Sunday, 12 April 2009

What to plant now

I'm determined not to miss any planting windows this year. So here is a run down of this week's plantings with photos. I've set up a growing system for myself, which I tweak occasionally. Work routines seem to help. So here's what our small courtyard looks like at the moment. Three mini-greenhouses plus a few tables and chairs to raise the pots up a little. We're into our second big phase of planting:

From left to right:
Little gem lettuces in a plug planter, started a month ago. Some of these I'll take to plant out today on the allotment and I'll put a few in the courtyard for the odd sandwich, and in case I can't make it down to the lottie during the week.
  1. Wild Rocket ready to plant out - this is a perennial plant so I'm hoping it will save me some work as I won't have to plant it out again every year.
  2. Large coir pots with Courgettes (3) to be planted out when they are large enough.
  3. Sweetcorn
  4. Balconi tomatoes - yellow and red
  5. Small pumpkins
  6. Lunch box cucumbers (long white paris)
  7. Globe Artichokes
  8. Two large pots of leeks to plant out in June.
  9. Melon
  10. Basil
  11. Pot of strawberries recovering from their journey through the post.
  12. Sugar snap peas
  13. Two tomatoes a bit further on
  14. Two pots of flowers
  15. Pot of calendula
  16. Tray of green and gold Orach

In this picture there's calabrese (started off a month ago). Coriander and lettuce seedlings (Lollo Rosso) to be planted out when they are big enough.
Oh, and broad beans in root trainers. They'll go out on the lottie in about ten days, I would think.

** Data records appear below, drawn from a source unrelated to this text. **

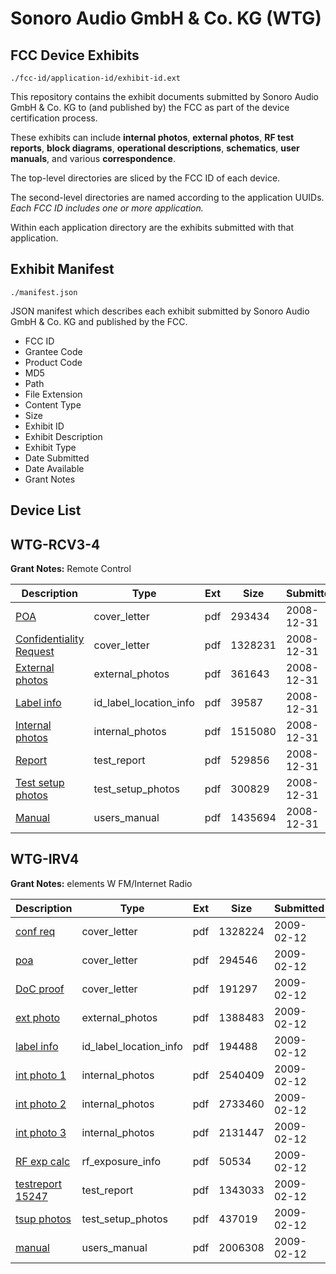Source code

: # Sonoro Audio GmbH & Co. KG (WTG)
## FCC Device Exhibits

```
./fcc-id/application-id/exhibit-id.ext
```

This repository contains the exhibit documents submitted by Sonoro Audio GmbH & Co. KG to (and published by) the FCC as part of the device certification process.

These exhibits can include **internal photos**, **external photos**, **RF test reports**, **block diagrams**, **operational descriptions**, **schematics**, **user manuals**, and various **correspondence**.

The top-level directories are sliced by the FCC ID of each device.

The second-level directories are named according to the application UUIDs. *Each FCC ID includes one or more application.*

Within each application directory are the exhibits submitted with that application. 

## Exhibit Manifest

```
./manifest.json
```

JSON manifest which describes each exhibit submitted by Sonoro Audio GmbH & Co. KG and published by the FCC.

- FCC ID
- Grantee Code
- Product Code
- MD5
- Path
- File Extension
- Content Type
- Size
- Exhibit ID
- Exhibit Description
- Exhibit Type
- Date Submitted
- Date Available
- Grant Notes

## Device List
## WTG-RCV3-4
**Grant Notes:** Remote Control

| Description | Type | Ext | Size | Submitted | Available |
| ----------- | ---- | --- | ---- | --------- | --------- |
| [POA](WTG-RCV3-4/b68fffda6dde14466ebbec1acd2d14dc/1051232.pdf) | cover_letter | pdf | 293434 | 2008-12-31 | 2008-12-31 |
| [Confidentiality Request](WTG-RCV3-4/b68fffda6dde14466ebbec1acd2d14dc/1051233.pdf) | cover_letter | pdf | 1328231 | 2008-12-31 | 2008-12-31 |
| [External photos](WTG-RCV3-4/b68fffda6dde14466ebbec1acd2d14dc/1051234.pdf) | external_photos | pdf | 361643 | 2008-12-31 | 2008-12-31 |
| [Label info](WTG-RCV3-4/b68fffda6dde14466ebbec1acd2d14dc/1051235.pdf) | id_label_location_info | pdf | 39587 | 2008-12-31 | 2008-12-31 |
| [Internal photos](WTG-RCV3-4/b68fffda6dde14466ebbec1acd2d14dc/1051236.pdf) | internal_photos | pdf | 1515080 | 2008-12-31 | 2008-12-31 |
| [Report](WTG-RCV3-4/b68fffda6dde14466ebbec1acd2d14dc/1051239.pdf) | test_report | pdf | 529856 | 2008-12-31 | 2008-12-31 |
| [Test setup photos](WTG-RCV3-4/b68fffda6dde14466ebbec1acd2d14dc/1051240.pdf) | test_setup_photos | pdf | 300829 | 2008-12-31 | 2008-12-31 |
| [Manual](WTG-RCV3-4/b68fffda6dde14466ebbec1acd2d14dc/1051241.pdf) | users_manual | pdf | 1435694 | 2008-12-31 | 2008-12-31 |
## WTG-IRV4
**Grant Notes:** elements W FM/Internet Radio

| Description | Type | Ext | Size | Submitted | Available |
| ----------- | ---- | --- | ---- | --------- | --------- |
| [conf req](WTG-IRV4/cdf239219785af0f4e01e6f06d86df8d/1067198.pdf) | cover_letter | pdf | 1328224 | 2009-02-12 | 2009-02-12 |
| [poa](WTG-IRV4/cdf239219785af0f4e01e6f06d86df8d/1067199.pdf) | cover_letter | pdf | 294546 | 2009-02-12 | 2009-02-12 |
| [DoC proof](WTG-IRV4/cdf239219785af0f4e01e6f06d86df8d/1067200.pdf) | cover_letter | pdf | 191297 | 2009-02-12 | 2009-02-12 |
| [ext photo](WTG-IRV4/cdf239219785af0f4e01e6f06d86df8d/1067201.pdf) | external_photos | pdf | 1388483 | 2009-02-12 | 2009-02-12 |
| [label info](WTG-IRV4/cdf239219785af0f4e01e6f06d86df8d/1067205.pdf) | id_label_location_info | pdf | 194488 | 2009-02-12 | 2009-02-12 |
| [int photo 1](WTG-IRV4/cdf239219785af0f4e01e6f06d86df8d/1067202.pdf) | internal_photos | pdf | 2540409 | 2009-02-12 | 2009-02-12 |
| [int photo 2](WTG-IRV4/cdf239219785af0f4e01e6f06d86df8d/1067203.pdf) | internal_photos | pdf | 2733460 | 2009-02-12 | 2009-02-12 |
| [int photo 3](WTG-IRV4/cdf239219785af0f4e01e6f06d86df8d/1067204.pdf) | internal_photos | pdf | 2131447 | 2009-02-12 | 2009-02-12 |
| [RF exp calc](WTG-IRV4/cdf239219785af0f4e01e6f06d86df8d/1067206.pdf) | rf_exposure_info | pdf | 50534 | 2009-02-12 | 2009-02-12 |
| [testreport 15247](WTG-IRV4/cdf239219785af0f4e01e6f06d86df8d/1067207.pdf) | test_report | pdf | 1343033 | 2009-02-12 | 2009-02-12 |
| [tsup photos](WTG-IRV4/cdf239219785af0f4e01e6f06d86df8d/1067208.pdf) | test_setup_photos | pdf | 437019 | 2009-02-12 | 2009-02-12 |
| [manual](WTG-IRV4/cdf239219785af0f4e01e6f06d86df8d/1067209.pdf) | users_manual | pdf | 2006308 | 2009-02-12 | 2009-02-12 |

Close up of the lettuce seedlings. Best get on down to the lottie. Good weather waits for no man. (Or woman).

1 comment:

  1. Hello, I like he way you are organising your planting. It's always a frenzy in spring isn't it, I line up the seed packets, in order of planting, and can't see me for seeds and trays through half of march and April!

    A couple of thoughts on two of your items. This may be different for you, but I have found coir very very slow to break down, in some instances even vigorous roots have been part bound in them. I'd be interested to hear how other people have got on with them.

    The other think is wild rocket. I grow the perennial Wild Rocket, like you and also the broader-leaved Rucola, an annual, quite vigorous and good for succession-sowing. Wild rocket is a brassica, so I tend to treat it as an annual to maintain my rotation. However I did once leave it in a side bed for 2 or three years and noticed that the leaves became less lush as the plants got older.